- [Work request]
Write an exact copy of the entries below that leaves out all pictures.

- [Records for the task]
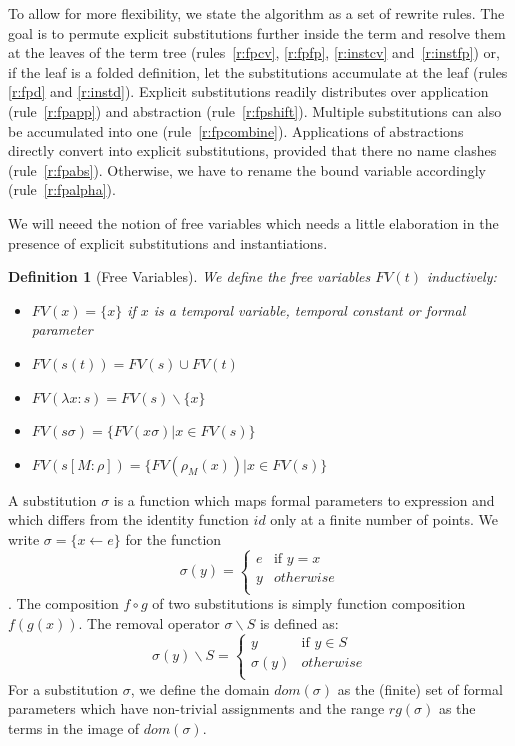 \documentclass[a4paper]{article}
\newcommand{\set}[1]{\{#1\}}
\newcommand{\fpsubstin}[1]{\{#1\}}
\newcommand{\fpscat}[0]{\circ}
\newcommand{\substin}[2]{[#1:#2]}
\newcommand{\fpwith}{\leftarrow}
\newcommand{\fpwithout}[0]{\backslash}
\newcommand{\fpwithoutset}[1]{\backslash\{#1\}}
\newtheorem{definition}{Definition}
\begin{document}
To allow for more flexibility, we state the algorithm as a set of rewrite
rules. The goal is to permute explicit substitutions further inside the
term and resolve them at the leaves of the term tree (rules~\ref{r:fpcv},
\ref{r:fpfp}, \ref{r:instcv} and~\ref{r:instfp}) or,
if the leaf is a folded definition, let the substitutions accumulate at the
leaf (rules \ref{r:fpd} and \ref{r:instd}). Explicit substitutions readily
distributes over application (rule~\ref{r:fpapp}) and abstraction
(rule~\ref{r:fpshift}). Multiple substitutions can also be accumulated
into one (rule~\ref{r:fpcombine}).
Applications of abstractions directly convert into explicit
substitutions, provided that there no name clashes (rule~\ref{r:fpabs}).
Otherwise, we have to rename the bound variable accordingly
(rule~\ref{r:fpalpha}).


We will neeed the notion of free variables which needs a little elaboration
 in the presence of explicit substitutions and instantiations.

 \begin{definition}[Free Variables]
   We define the free variables $FV(t)$ inductively:
   \begin{itemize}
   \item $FV(x) = \set{x}$ if $x$ is a temporal variable, temporal constant or
     formal parameter
   \item $FV(s(t)) = FV(s) \cup FV(t)$
   \item $FV(\lambda x : s) = FV(s) \fpwithoutset{x}$
   \item $FV(s\sigma) = \set{FV(x\sigma) | x \in FV(s) }$
   \item $FV(s\substin{M}{\rho}) = \set{FV(\rho_M(x) ) | x \in FV(s)} $
   \end{itemize}
 \end{definition}

A substitution $\sigma$ is a function which maps formal parameters
to expression and which differs from the identity function $id$ only at a
finite number of points. We write $\sigma=\fpsubstin{x \fpwith e}$ for the
function
\[\sigma(y)=\left\{
    \begin{array}{ll}
      e& \mbox{if }y = x\\
      y & otherwise\\
    \end{array}\right.
\]. The composition $f \fpscat g$ of two substitutions is simply function
composition $f(g(x))$. The removal operator $\sigma\fpwithout S$ is defined
as:
\[\sigma(y)\fpwithout S = \left\{
    \begin{array}{ll}
      y &\mbox{if }y \in S\\
      \sigma(y) & otherwise\\
    \end{array}\right.
\]
For a substitution $\sigma$, we define the domain $dom(\sigma)$ as the (finite)
set of formal parameters which have non-trivial assignments and the range
$rg(\sigma)$ as the terms in the image of $dom(\sigma)$.
\end{document}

- [Answer to the problem]
 \documentclass[a4paper]{article}
\newcommand{\set}[1]{\{#1\}}
\newcommand{\fpsubstin}[1]{\{#1\}}
\newcommand{\fpscat}[0]{\circ}
\newcommand{\substin}[2]{[#1:#2]}
\newcommand{\fpwith}{\leftarrow}
\newcommand{\fpwithout}[0]{\backslash}
\newcommand{\fpwithoutset}[1]{\backslash\{#1\}}
\newtheorem{definition}{Definition}
\begin{document}
To allow for more flexibility, we state the algorithm as a set of rewrite
rules. The goal is to permute explicit substitutions further inside the
term and resolve them at the leaves of the term tree (rules~\ref{r:fpcv},
\ref{r:fpfp}, \ref{r:instcv} and~\ref{r:instfp}) or,
if the leaf is a folded definition, let the substitutions accumulate at the
leaf (rules \ref{r:fpd} and \ref{r:instd}). Explicit substitutions readily
distributes over application (rule~\ref{r:fpapp}) and abstraction
(rule~\ref{r:fpshift}). Multiple substitutions can also be accumulated
into one (rule~\ref{r:fpcombine}).
Applications of abstractions directly convert into explicit
substitutions, provided that there no name clashes (rule~\ref{r:fpabs}).
Otherwise, we have to rename the bound variable accordingly
(rule~\ref{r:fpalpha}).


We will neeed the notion of free variables which needs a little elaboration
 in the presence of explicit substitutions and instantiations.

 \begin{definition}[Free Variables]
   We define the free variables $FV(t)$ inductively:
   \begin{itemize}
   \item $FV(x) = \set{x}$ if $x$ is a temporal variable, temporal constant or
     formal parameter
   \item $FV(s(t)) = FV(s) \cup FV(t)$
   \item $FV(\lambda x : s) = FV(s) \fpwithoutset{x}$
   \item $FV(s\sigma) = \set{FV(x\sigma) | x \in FV(s) }$
   \item $FV(s\substin{M}{\rho}) = \set{FV(\rho_M(x) ) | x \in FV(s)} $
   \end{itemize}
 \end{definition}

A substitution $\sigma$ is a function which maps formal parameters
to expression and which differs from the identity function $id$ only at a
finite number of points. We write $\sigma=\fpsubstin{x \fpwith e}$ for the
function
\[\sigma(y)=\left\{
    \begin{array}{ll}
      e& \mbox{if }y = x\\
      y & otherwise\\
    \end{array}\right.
\]. The composition $f \fpscat g$ of two substitutions is simply function
composition $f(g(x))$. The removal operator $\sigma\fpwithout S$ is defined
as:
\[\sigma(y)\fpwithout S = \left\{
    \begin{array}{ll}
      y &\mbox{if }y \in S\\
      \sigma(y) & otherwise\\
    \end{array}\right.
\]
For a substitution $\sigma$, we define the domain $dom(\sigma)$ as the (finite)
set of formal parameters which have non-trivial assignments and the range
$rg(\sigma)$ as the terms in the image of $dom(\sigma)$.
\end{document}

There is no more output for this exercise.